The conduct and declarations of the several parties, together with the proof showing that one of them, with the prisoner, went through the same performance two days before, for the purpose of getting money from another woman, and the verisimilitude of their acts and statements on both occasions, were quite enough, we think, to justify the court in submitting to the jury, whether or not the whole story was not a preconcerted scheme to accomplish a criminal purpose.

The other point made in the case is upon the admissibility of the evidence showing that the plaintiff in error, together with one of his coindictees, practiced the same fraud on another person a day or two prior to the commission of the offense charged in the indictment, in which the prisoner acted the same part played by another of the parties on the occasion of obtaining the money of Mrs. Wulff.

It seems to be supposed by the learned counsel for the plaintiff in error, that this evidence was given to affect the general character of his client. It was offered for no such purpose. It is well settled, that evidence of the general bad character of the accused cannot be given on the trial, unless he first opens the door by giving evidence of his general good character. But this rule does not go the length to exclude evidence given for other and competent purposes, because its incidental or indirect effect may be to prejudice the character of the accused in the minds of the jury. Such a rule would exclude proof of the crime charged in the indictment, because it might be well argued that proof of the party's crime could not be given without impairing to a greater or less extent the value of his presumed good character.
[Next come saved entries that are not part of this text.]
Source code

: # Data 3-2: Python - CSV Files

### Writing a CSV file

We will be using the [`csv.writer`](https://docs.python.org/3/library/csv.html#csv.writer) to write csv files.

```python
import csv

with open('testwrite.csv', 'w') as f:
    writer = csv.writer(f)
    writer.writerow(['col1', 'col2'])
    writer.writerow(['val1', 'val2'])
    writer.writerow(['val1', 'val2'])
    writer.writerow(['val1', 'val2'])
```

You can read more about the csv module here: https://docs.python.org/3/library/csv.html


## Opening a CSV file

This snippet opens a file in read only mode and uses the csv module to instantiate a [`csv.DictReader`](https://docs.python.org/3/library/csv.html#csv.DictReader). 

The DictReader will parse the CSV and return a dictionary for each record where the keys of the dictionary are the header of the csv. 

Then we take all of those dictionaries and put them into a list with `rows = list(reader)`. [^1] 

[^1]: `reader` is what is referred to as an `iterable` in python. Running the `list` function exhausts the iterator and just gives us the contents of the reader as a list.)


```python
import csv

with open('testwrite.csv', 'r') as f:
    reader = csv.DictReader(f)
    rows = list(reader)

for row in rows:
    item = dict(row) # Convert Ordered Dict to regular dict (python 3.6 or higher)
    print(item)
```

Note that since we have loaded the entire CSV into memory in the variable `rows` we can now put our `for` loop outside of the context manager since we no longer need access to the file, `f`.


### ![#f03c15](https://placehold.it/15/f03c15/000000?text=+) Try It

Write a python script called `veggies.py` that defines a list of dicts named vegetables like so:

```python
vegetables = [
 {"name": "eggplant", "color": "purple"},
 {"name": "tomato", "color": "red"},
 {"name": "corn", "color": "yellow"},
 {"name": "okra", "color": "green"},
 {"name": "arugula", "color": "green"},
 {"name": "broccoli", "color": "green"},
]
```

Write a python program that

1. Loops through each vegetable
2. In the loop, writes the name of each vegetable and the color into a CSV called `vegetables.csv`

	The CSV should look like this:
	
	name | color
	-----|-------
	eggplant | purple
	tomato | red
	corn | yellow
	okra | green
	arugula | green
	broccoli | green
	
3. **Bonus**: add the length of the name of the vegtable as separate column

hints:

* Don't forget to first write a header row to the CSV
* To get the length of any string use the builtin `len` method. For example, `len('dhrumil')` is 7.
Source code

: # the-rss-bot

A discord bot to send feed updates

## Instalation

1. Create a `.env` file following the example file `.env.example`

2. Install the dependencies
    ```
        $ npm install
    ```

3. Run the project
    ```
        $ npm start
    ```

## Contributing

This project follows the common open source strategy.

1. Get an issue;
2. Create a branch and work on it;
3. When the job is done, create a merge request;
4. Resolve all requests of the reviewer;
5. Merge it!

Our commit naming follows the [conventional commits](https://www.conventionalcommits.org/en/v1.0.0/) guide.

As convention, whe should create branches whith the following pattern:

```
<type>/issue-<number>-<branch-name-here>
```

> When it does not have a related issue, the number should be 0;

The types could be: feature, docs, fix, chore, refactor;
The evidence offered of the previous like transactions of the accused, was given to show the quo animo, or intent, of the accused in the particular offense charged, and also' as tending to show the known falsity of the pretexts upon which the money of Mrs. Wulff was obtained.

For these purposes we think it was competent; and the effect to which it was entitled, was left by the court fairly and entirely to the jury.

FIRST DEPARTMENT, DECEMBER TERM, 1874.

The cases are very numerous which hold, with more or less directness, the propriety of such evidence.*

The judgment must be affirmed.

DANIELS and BARRETT, JJ., concurred.

Judgment affirmed.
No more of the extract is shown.